[Opening DATA FOR THIS TASK section]
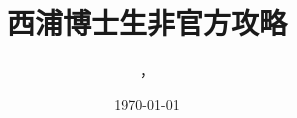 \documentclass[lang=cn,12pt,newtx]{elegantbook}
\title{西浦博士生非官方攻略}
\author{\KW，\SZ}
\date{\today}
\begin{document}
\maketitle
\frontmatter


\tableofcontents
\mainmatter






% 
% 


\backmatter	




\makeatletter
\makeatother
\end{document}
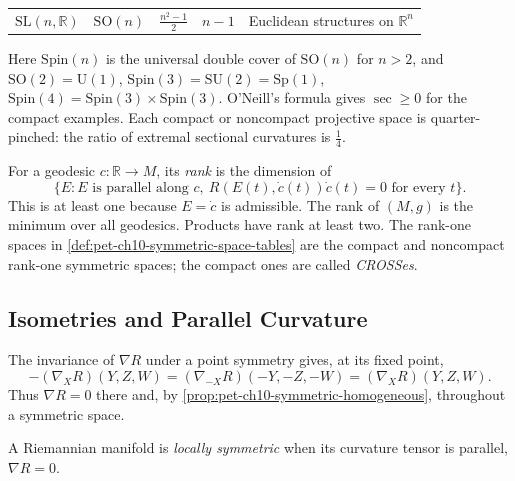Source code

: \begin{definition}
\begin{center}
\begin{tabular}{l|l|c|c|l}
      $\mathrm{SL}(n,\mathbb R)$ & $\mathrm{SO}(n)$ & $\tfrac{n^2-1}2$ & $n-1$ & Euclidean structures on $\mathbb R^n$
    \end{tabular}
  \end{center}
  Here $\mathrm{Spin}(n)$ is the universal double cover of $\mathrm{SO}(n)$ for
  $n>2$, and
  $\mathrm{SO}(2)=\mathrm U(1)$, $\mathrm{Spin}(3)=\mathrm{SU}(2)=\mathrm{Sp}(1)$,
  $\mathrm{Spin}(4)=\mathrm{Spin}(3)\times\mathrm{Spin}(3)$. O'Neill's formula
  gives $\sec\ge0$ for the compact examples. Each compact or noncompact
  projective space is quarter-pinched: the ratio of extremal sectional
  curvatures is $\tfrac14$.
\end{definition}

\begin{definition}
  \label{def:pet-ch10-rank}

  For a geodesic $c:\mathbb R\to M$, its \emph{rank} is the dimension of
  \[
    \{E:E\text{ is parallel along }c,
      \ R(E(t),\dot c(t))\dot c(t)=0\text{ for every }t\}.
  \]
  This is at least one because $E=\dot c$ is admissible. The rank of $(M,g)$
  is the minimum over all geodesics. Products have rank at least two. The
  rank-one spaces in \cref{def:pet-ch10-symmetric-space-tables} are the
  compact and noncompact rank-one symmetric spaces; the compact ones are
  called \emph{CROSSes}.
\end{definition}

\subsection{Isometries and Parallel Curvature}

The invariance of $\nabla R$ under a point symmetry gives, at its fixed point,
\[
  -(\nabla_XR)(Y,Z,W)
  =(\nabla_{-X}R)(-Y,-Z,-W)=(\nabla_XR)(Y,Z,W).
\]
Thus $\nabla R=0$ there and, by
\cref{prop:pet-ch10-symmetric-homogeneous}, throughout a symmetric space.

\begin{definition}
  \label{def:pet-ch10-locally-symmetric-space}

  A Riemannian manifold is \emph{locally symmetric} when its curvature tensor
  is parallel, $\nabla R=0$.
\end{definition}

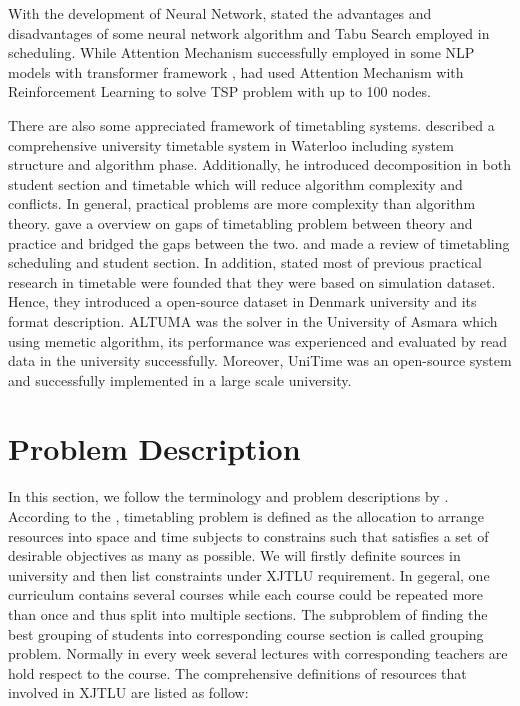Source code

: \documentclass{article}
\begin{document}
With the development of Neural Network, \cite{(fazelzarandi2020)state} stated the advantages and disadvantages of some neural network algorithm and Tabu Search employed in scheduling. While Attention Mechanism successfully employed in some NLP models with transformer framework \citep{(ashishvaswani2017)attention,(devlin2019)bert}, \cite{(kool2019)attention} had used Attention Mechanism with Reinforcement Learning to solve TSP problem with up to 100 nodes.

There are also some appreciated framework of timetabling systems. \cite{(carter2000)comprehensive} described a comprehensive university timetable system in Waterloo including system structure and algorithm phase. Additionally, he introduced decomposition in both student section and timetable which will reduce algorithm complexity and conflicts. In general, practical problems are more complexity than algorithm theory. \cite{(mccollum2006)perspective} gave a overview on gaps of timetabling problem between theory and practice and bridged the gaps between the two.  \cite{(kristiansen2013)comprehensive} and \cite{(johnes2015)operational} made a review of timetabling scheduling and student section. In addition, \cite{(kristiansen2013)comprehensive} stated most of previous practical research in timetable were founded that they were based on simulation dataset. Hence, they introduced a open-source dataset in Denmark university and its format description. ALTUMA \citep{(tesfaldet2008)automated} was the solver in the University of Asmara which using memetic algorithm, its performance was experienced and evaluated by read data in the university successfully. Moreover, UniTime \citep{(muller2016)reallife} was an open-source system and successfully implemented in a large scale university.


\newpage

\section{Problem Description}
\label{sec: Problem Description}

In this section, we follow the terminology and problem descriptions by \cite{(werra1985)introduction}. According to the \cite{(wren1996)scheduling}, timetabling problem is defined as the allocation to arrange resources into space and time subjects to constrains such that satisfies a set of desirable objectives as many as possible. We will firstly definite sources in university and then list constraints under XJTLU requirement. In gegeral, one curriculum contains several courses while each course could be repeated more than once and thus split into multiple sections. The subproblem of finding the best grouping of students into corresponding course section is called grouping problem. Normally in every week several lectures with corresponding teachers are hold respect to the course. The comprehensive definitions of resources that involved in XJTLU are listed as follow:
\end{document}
[Closing DATA FOR THIS TASK section]
▶ _ASSIGNMENT_
Pictures aside, repeat each entry in full and without change.

▶ _OUTPUT BELOW_
 \documentclass[lang=cn,12pt,newtx]{elegantbook}
\title{西浦博士生非官方攻略}
\author{\KW，\SZ}
\date{\today}
\begin{document}
\maketitle
\frontmatter


\tableofcontents
\mainmatter






% 
% 


\backmatter	




\makeatletter
\makeatother
\end{document}
Source code

: \begin{definition}
\begin{center}
\begin{tabular}{l|l|c|c|l}
      $\mathrm{SL}(n,\mathbb R)$ & $\mathrm{SO}(n)$ & $\tfrac{n^2-1}2$ & $n-1$ & Euclidean structures on $\mathbb R^n$
    \end{tabular}
  \end{center}
  Here $\mathrm{Spin}(n)$ is the universal double cover of $\mathrm{SO}(n)$ for
  $n>2$, and
  $\mathrm{SO}(2)=\mathrm U(1)$, $\mathrm{Spin}(3)=\mathrm{SU}(2)=\mathrm{Sp}(1)$,
  $\mathrm{Spin}(4)=\mathrm{Spin}(3)\times\mathrm{Spin}(3)$. O'Neill's formula
  gives $\sec\ge0$ for the compact examples. Each compact or noncompact
  projective space is quarter-pinched: the ratio of extremal sectional
  curvatures is $\tfrac14$.
\end{definition}

\begin{definition}
  \label{def:pet-ch10-rank}

  For a geodesic $c:\mathbb R\to M$, its \emph{rank} is the dimension of
  \[
    \{E:E\text{ is parallel along }c,
      \ R(E(t),\dot c(t))\dot c(t)=0\text{ for every }t\}.
  \]
  This is at least one because $E=\dot c$ is admissible. The rank of $(M,g)$
  is the minimum over all geodesics. Products have rank at least two. The
  rank-one spaces in \cref{def:pet-ch10-symmetric-space-tables} are the
  compact and noncompact rank-one symmetric spaces; the compact ones are
  called \emph{CROSSes}.
\end{definition}

\subsection{Isometries and Parallel Curvature}

The invariance of $\nabla R$ under a point symmetry gives, at its fixed point,
\[
  -(\nabla_XR)(Y,Z,W)
  =(\nabla_{-X}R)(-Y,-Z,-W)=(\nabla_XR)(Y,Z,W).
\]
Thus $\nabla R=0$ there and, by
\cref{prop:pet-ch10-symmetric-homogeneous}, throughout a symmetric space.

\begin{definition}
  \label{def:pet-ch10-locally-symmetric-space}

  A Riemannian manifold is \emph{locally symmetric} when its curvature tensor
  is parallel, $\nabla R=0$.
\end{definition}

Source code

: \documentclass{article}
\begin{document}
With the development of Neural Network, \cite{(fazelzarandi2020)state} stated the advantages and disadvantages of some neural network algorithm and Tabu Search employed in scheduling. While Attention Mechanism successfully employed in some NLP models with transformer framework \citep{(ashishvaswani2017)attention,(devlin2019)bert}, \cite{(kool2019)attention} had used Attention Mechanism with Reinforcement Learning to solve TSP problem with up to 100 nodes.

There are also some appreciated framework of timetabling systems. \cite{(carter2000)comprehensive} described a comprehensive university timetable system in Waterloo including system structure and algorithm phase. Additionally, he introduced decomposition in both student section and timetable which will reduce algorithm complexity and conflicts. In general, practical problems are more complexity than algorithm theory. \cite{(mccollum2006)perspective} gave a overview on gaps of timetabling problem between theory and practice and bridged the gaps between the two.  \cite{(kristiansen2013)comprehensive} and \cite{(johnes2015)operational} made a review of timetabling scheduling and student section. In addition, \cite{(kristiansen2013)comprehensive} stated most of previous practical research in timetable were founded that they were based on simulation dataset. Hence, they introduced a open-source dataset in Denmark university and its format description. ALTUMA \citep{(tesfaldet2008)automated} was the solver in the University of Asmara which using memetic algorithm, its performance was experienced and evaluated by read data in the university successfully. Moreover, UniTime \citep{(muller2016)reallife} was an open-source system and successfully implemented in a large scale university.


\newpage

\section{Problem Description}
\label{sec: Problem Description}

In this section, we follow the terminology and problem descriptions by \cite{(werra1985)introduction}. According to the \cite{(wren1996)scheduling}, timetabling problem is defined as the allocation to arrange resources into space and time subjects to constrains such that satisfies a set of desirable objectives as many as possible. We will firstly definite sources in university and then list constraints under XJTLU requirement. In gegeral, one curriculum contains several courses while each course could be repeated more than once and thus split into multiple sections. The subproblem of finding the best grouping of students into corresponding course section is called grouping problem. Normally in every week several lectures with corresponding teachers are hold respect to the course. The comprehensive definitions of resources that involved in XJTLU are listed as follow:
\end{document}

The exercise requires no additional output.